The type of settlement that Russia is striving for. When Ukraine lost Odessa and Kharkov and was locked into endless “neutrality”, this is very different from the model that Mr. Goncharenko proposes.
Goncharenko is right, Mr. Galeotti argues, that NATO security guarantees should be central.
“Even if we really mean it when we say, 'You know, it's not in NATO, but we absolutely would, would be willing to intervene to support Ukraine,' the fact is that it would not be credible. I think it would actually be a lot more dangerous because then the Russians would be much more willing to try something on the assumption that we wouldn't actually follow through.»
In the absence of a strategy, war
Neither side is even remotely close to accepting the other side's ultimatums. And that's why both sides know that the terms of peace will indeed be dictated on the battlefield, and that there are likely at least two more years of fighting ahead.
Putin's strategy appears to be to wait at least until the US elections this November, when he hopes Donald Trump's victory will sap US support, split the West and ultimately completely destroy Ukraine's ability to resist.
With the Ukrainian military running short of ammunition, Russian troops on the ground will make gains on the battlefield in 2025, ultimately forcing President Zelensky to accept peace on terms , dictated by Moscow.
The timeline for implementing this Russian strategy is in line with Rus''s estimates, published last week, that victory should be achieved by 2026. It's a solid plan, but it depends on how Russia goes in Washington and on Ukraine finding no other way to fight back.

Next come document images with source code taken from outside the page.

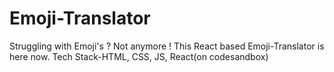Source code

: # Emoji-Translator
Struggling with Emoji's ? Not anymore ! This React based Emoji-Translator is here now.
Tech Stack-HTML, CSS, JS, React(on codesandbox)
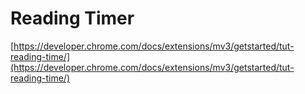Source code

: # Reading Timer

[https://developer.chrome.com/docs/extensions/mv3/getstarted/tut-reading-time/](https://developer.chrome.com/docs/extensions/mv3/getstarted/tut-reading-time/)
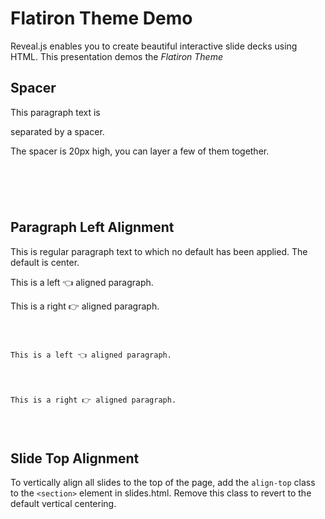 # Flatiron Theme Demo

Reveal.js enables you to create beautiful interactive slide decks using HTML. This presentation demos the _*Flatiron Theme*_



## Spacer

This paragraph text is <div class="spacer"></div> separated by a spacer.

The spacer is 20px high, you can layer a few of them together.

<pre>
	<code>
		<div class="spacer"></div>
	</code>
</pre>



## Paragraph Left Alignment

This is regular paragraph text to which no default has been applied. The default is center.

<p class="align-left">This is a left 👈 aligned paragraph.</p>
<p class="align-right">This is a right 👉 aligned paragraph.</p>

<pre>
	<code>
		<p class="align-left">This is a left 👈 aligned paragraph.</p>
		<p class="align-right">This is a right 👉 aligned paragraph.</p> 
	</code>
</pre>





## Slide Top Alignment

To vertically align all slides to the top of the page, add the `align-top` class to the `<section>` element in slides.html. Remove this class to revert to the default vertical centering.

<pre>
	<code>
		<section class="align-top" ></section>
	</code>
</pre>
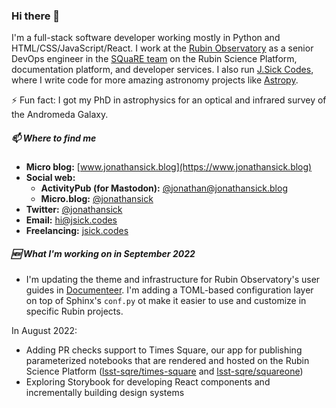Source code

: ### Hi there 👋

<!--
**jonathansick/jonathansick** is a ✨ _special_ ✨ repository because its `README.md` (this file) appears on your GitHub profile.

Here are some ideas to get you started:

- 🔭 I’m currently working on ...
- 🌱 I’m currently learning ...
- 👯 I’m looking to collaborate on ...
- 🤔 I’m looking for help with ...
- 💬 Ask me about ...
- 📫 How to reach me: ...
- 😄 Pronouns: ...
- ⚡ Fun fact: ...
-->

I'm a full-stack software developer working mostly in Python and HTML/CSS/JavaScript/React.
I work at the [Rubin Observatory](https://www.lsst.org) as a senior DevOps engineer in the [SQuaRE team](https://github.com/lsst-sqre) on the Rubin Science Platform, documentation platform, and developer services.
I also run [J.Sick Codes](https://www.jsick.codes), where I write code for more amazing astronomy projects like [Astropy](https://www.astropy.org).

⚡ Fun fact: I got my PhD in astrophysics for an optical and infrared survey of the Andromeda Galaxy.

##### 📫 Where to find me

- **Micro blog:** [www.jonathansick.blog](https://www.jonathansick.blog)
- **Social web:**
  - **ActivityPub (for Mastodon):** [@jonathan@jonathansick.blog](https://micro.blog/jonathansick)
  - **Micro.blog:** [@jonathansick](https://micro.blog/jonathansick)
- **Twitter:** [@jonathansick](https://twitter.com/jonathansick)
- **Email:** [hi@jsick.codes](mailto:hi@jsick.codes)
- **Freelancing:** [jsick.codes](https://jsick.codes)

##### 🆕 What I'm working on in September 2022

- I'm updating the theme and infrastructure for Rubin Observatory's user guides in [Documenteer](https://documenteer.lsst.io/guides/index.html). I'm adding a TOML-based configuration layer on top of Sphinx's `conf.py` ot make it easier to use and customize in specific Rubin projects.

In August 2022:

- Adding PR checks support to Times Square, our app for publishing parameterized notebooks that are rendered and hosted on the Rubin Science Platform ([lsst-sqre/times-square](https://github.com/lsst-sqre/times-square) and [lsst-sqre/squareone](https://github.com/lsst-sqre/squareone))
- Exploring Storybook for developing React components and incrementally building design systems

And if Ukraine doesn't give in, Russia may have missed its best opportunity enter into negotiations from a position of strength.
Ukraine and the West have their own strategy—or at least a slowly emerging consensus on the least-worst course of action.
It goes like this: Ukraine will spend at least the rest of 2024 on the defensive. , wearing down Russian forces on the battlefield, trying to minimize their own losses and digging defensive lines similar to those the Russians used so effectively last year.
Meanwhile, the West will ramp up military production, rearm and retrain Ukrainian troops not only to counter the Russian advance, but to ultimately seize the initiative in 2025.
Then new opportunities may arise to force the Kremlin to bargain on favorable terms. Again, we're realistically talking about 2026 before a solution is close.
It's going to take a lot of persistence. Much will depend on decisions made in the United States in November. And Ukraine will have to commit to expanding conscription to keep its army in the fight.
The light at the end of the tunnel continues to fade.